Do, 27. Feb. 2014
Aachener Nachrichten – Stadt / Blickpunkt / Seite 2
Syrien: USA erwägen Einsatz von Cyberwaffen
Barack Obamas Experten diskutieren hinter verschlossenen Türen über die Erfolgschancen einer Attacke
Von Thomas Spang
Washington. Das Bombardieren der Kommandozentren des syrischen Regimes ließe sich nicht verstecken. Ohne jeden Zweifel als militärische Einmischung der Supermacht würde auch die Zerstörung von Radaranlagen oder Raketenwerfern gewertet. Was aber passierte, wenn die Supermacht ihre für viele Milliarden Dollar entwickelten Cyber-Kapazitäten nutzte, um die syrische Luftwaffe daran zu hindern, die Zivilbevölkerung anzugreifen? Dies müsste nicht einmal offen geschehen, sondern könnte wie im Fall der Stuxnet-Attacke auf das iranische Atomprogramm als verdeckte Operation angelegt sein.

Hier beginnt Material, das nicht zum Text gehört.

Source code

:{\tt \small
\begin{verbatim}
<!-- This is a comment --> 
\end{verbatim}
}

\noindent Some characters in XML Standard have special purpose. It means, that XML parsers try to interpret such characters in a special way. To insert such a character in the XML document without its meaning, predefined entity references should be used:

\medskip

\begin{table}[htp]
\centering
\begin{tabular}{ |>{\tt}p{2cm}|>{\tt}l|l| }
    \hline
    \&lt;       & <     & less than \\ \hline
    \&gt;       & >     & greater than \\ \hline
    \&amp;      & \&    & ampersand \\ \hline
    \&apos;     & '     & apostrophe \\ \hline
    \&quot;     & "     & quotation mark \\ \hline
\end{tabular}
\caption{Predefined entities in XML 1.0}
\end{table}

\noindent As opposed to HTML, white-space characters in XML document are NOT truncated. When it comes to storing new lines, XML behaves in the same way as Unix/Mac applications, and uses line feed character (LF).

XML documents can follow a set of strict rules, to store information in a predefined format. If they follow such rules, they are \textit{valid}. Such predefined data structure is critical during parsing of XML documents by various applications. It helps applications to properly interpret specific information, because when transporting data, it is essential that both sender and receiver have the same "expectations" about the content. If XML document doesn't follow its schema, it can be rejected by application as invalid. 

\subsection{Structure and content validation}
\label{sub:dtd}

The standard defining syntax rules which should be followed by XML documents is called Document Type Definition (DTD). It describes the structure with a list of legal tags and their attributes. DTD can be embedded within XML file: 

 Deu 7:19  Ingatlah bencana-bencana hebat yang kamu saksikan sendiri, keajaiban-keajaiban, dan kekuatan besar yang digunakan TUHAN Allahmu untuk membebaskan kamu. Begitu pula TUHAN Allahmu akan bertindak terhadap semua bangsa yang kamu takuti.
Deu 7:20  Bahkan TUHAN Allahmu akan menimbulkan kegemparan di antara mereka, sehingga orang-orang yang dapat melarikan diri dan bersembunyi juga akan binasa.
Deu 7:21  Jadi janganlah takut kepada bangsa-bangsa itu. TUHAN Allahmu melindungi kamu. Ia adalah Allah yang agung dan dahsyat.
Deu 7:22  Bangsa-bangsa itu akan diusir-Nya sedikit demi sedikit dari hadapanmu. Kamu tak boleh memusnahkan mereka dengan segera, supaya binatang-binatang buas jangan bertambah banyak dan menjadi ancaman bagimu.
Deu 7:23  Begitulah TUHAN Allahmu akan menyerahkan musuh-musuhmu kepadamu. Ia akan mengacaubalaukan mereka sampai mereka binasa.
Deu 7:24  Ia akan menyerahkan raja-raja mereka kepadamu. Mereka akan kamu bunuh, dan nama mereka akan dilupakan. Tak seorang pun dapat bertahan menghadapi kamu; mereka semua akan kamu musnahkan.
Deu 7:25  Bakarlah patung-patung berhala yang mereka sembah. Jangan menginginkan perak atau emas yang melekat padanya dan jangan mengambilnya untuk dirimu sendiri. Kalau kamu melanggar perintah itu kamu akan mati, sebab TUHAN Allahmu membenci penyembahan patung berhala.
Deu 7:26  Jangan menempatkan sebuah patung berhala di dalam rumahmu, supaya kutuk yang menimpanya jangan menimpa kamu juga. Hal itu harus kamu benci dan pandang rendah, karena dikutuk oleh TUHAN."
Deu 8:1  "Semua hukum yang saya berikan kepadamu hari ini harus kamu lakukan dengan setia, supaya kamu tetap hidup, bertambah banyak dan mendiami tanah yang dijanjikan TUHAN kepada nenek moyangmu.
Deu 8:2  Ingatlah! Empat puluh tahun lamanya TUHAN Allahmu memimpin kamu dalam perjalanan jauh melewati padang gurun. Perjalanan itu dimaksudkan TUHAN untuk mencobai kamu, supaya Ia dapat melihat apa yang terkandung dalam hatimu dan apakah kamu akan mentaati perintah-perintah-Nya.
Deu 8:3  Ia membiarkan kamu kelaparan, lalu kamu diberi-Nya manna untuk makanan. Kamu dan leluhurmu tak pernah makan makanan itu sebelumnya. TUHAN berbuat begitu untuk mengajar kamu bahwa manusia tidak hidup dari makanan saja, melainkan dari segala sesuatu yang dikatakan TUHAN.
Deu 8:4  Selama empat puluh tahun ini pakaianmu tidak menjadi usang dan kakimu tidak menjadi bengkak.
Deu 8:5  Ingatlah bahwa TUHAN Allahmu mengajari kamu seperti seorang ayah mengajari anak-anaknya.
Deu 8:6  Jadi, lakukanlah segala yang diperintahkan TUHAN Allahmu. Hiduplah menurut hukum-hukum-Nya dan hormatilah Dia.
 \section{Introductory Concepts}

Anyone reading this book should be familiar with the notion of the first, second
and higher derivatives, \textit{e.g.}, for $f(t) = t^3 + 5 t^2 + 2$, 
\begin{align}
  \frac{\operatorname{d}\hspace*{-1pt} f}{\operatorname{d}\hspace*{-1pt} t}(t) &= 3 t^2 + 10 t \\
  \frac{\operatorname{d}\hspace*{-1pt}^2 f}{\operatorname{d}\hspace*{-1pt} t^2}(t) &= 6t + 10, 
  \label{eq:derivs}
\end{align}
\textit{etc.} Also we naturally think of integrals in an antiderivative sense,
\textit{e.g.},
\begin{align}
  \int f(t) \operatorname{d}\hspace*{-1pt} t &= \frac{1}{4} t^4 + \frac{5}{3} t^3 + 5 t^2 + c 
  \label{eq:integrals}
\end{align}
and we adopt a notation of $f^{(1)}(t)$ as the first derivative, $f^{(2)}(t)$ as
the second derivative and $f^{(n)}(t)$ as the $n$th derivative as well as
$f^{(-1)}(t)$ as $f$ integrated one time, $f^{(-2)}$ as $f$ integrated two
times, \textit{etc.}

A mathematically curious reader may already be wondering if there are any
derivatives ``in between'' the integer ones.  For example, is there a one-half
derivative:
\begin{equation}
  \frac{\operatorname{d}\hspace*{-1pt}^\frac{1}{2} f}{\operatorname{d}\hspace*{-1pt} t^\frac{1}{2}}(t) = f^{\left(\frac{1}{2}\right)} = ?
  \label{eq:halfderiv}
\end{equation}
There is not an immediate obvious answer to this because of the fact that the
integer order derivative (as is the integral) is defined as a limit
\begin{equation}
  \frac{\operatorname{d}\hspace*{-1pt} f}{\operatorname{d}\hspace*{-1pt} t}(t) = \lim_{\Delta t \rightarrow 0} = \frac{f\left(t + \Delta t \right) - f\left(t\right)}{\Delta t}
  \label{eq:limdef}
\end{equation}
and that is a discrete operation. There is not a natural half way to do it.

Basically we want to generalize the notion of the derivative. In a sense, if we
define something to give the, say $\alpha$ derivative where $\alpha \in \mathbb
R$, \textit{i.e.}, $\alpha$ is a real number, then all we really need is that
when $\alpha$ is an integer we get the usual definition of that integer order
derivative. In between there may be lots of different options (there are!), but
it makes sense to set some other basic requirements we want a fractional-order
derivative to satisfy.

Diese und andere Fragen werden angesichts der prekären humanitären Lage in dem Bürgerkriegsland zurzeit im Nationalen Sicherheitsrat (NSC) des Präsidenten mit neuem Nachdruck abgewogen.
NSC-Sprecherin Caitlin Hayden lehnt es ab, auf die internen Diskussionen einzugehen, bestreitet aber nicht, dass die Regierung ernsthaft darüber nachdenkt. „Wir haben eine Bandbreite an Instrumenten zur Verfügung unsere nationale Sicherheit zu schützen, einschließlich Cyberwaffen“, bestätigt Hyden gegenüber der „New York Times“. „Der Präsident hat eine Richtlinie unterschrieben, die Prinzipen und Verfahren festlegt, wie unsere Cyberwerkzeuge voll integriert werden.“
Das Thema ist brisant. Experten vergleichen den Einsatz von Cyberwaffen mit dem erstmaligen Gebrauch von Flugzeugen für militärische Zwecke im Ersten Weltkrieg. Mangels Erfahrung lassen sich die Konsequenzen nur schwer abschätzen. Der über die vergangenen acht Jahre für die Entwicklung der Cyberkapazitäten zuständige NSA-Chef Keith Alexander sagte kürzlich in einem Interview, die neuen Waffen seien vielleicht fünf Mal eingesetzt worden.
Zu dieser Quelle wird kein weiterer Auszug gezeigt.